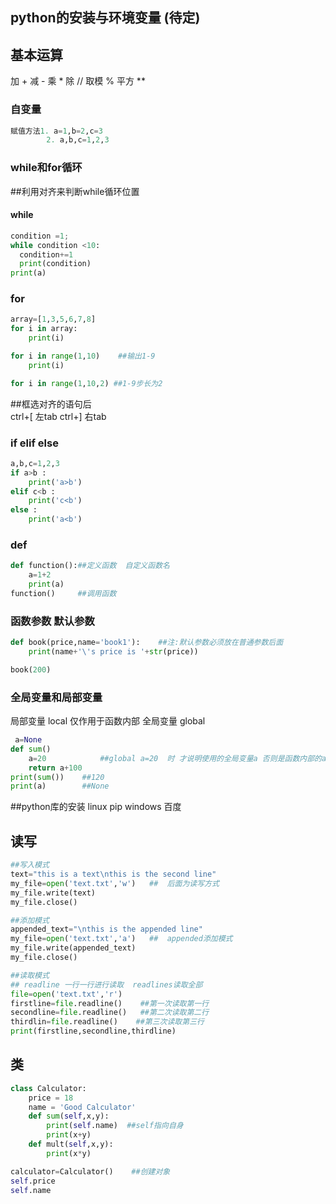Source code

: 
## python的安装与环境变量  (待定)

## 基本运算

加    +
减    -
乘    *
除    //
取模  %
平方  **

### 自变量
```python
赋值方法1. a=1,b=2,c=3
        2. a,b,c=1,2,3
```

        
### while和for循环

##利用对齐来判断while循环位置

#### while      
```python
condition =1;
while condition <10:
  condition+=1
  print(condition)
print(a)
```
   

### for

```python
array=[1,3,5,6,7,8]
for i in array:
    print(i)

for i in range(1,10)    ##输出1-9
    print(i)

for i in range(1,10,2) ##1-9步长为2

```
##框选对齐的语句后  
ctrl+[  左tab 
ctrl+]  右tab

### if elif else 
```python
a,b,c=1,2,3
if a>b :
    print('a>b')
elif c<b :
    print('c<b')
else :
    print('a<b')
```

### def
```python
def function():##定义函数  自定义函数名
    a=1+2
    print(a)
function()     ##调用函数

```
### 函数参数 默认参数

```python
def book(price,name='book1'):    ##注:默认参数必须放在普通参数后面
    print(name+'\'s price is '+str(price))

book(200)

```
### 全局变量和局部变量

局部变量 local  仅作用于函数内部
全局变量 global
```python
 a=None
def sum()
    a=20            ##global a=20  时 才说明使用的全局变量a 否则是函数内部的a
    return a+100
print(sum())    ##120
print(a)        ##None

```

##python库的安装
linux pip 
windows 百度

## 读写
```python
##写入模式
text="this is a text\nthis is the second line"
my_file=open('text.txt','w')   ##  后面为读写方式
my_file.write(text)
my_file.close()

##添加模式
appended_text="\nthis is the appended line"
my_file=open('text.txt','a')   ##  appended添加模式
my_file.write(appended_text)
my_file.close()

##读取模式
## readline 一行一行进行读取  readlines读取全部
file=open('text.txt','r')
firstline=file.readline()    ##第一次读取第一行
secondline=file.readline()   ##第二次读取第二行 
thirdlin=file.readline()    ##第三次读取第三行
print(firstline,secondline,thirdline)
```

## 类
```python
class Calculator:
    price = 18
    name = 'Good Calculator'
    def sum(self,x,y):
        print(self.name)  ##self指向自身
        print(x+y)
    def mult(self,x,y):
        print(x*y)

calculator=Calculator()    ##创建对象 
self.price
self.name

```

------------------------------------------------------------

→ **Work request**:
Note every line in the material with "name" and copy it.

→ **Task answer**:
def book(price,name='book1'):    ##注:默认参数必须放在普通参数后面
    print(name+'\'s price is '+str(price))
    name = 'Good Calculator'
        print(self.name)  ##self指向自身
self.name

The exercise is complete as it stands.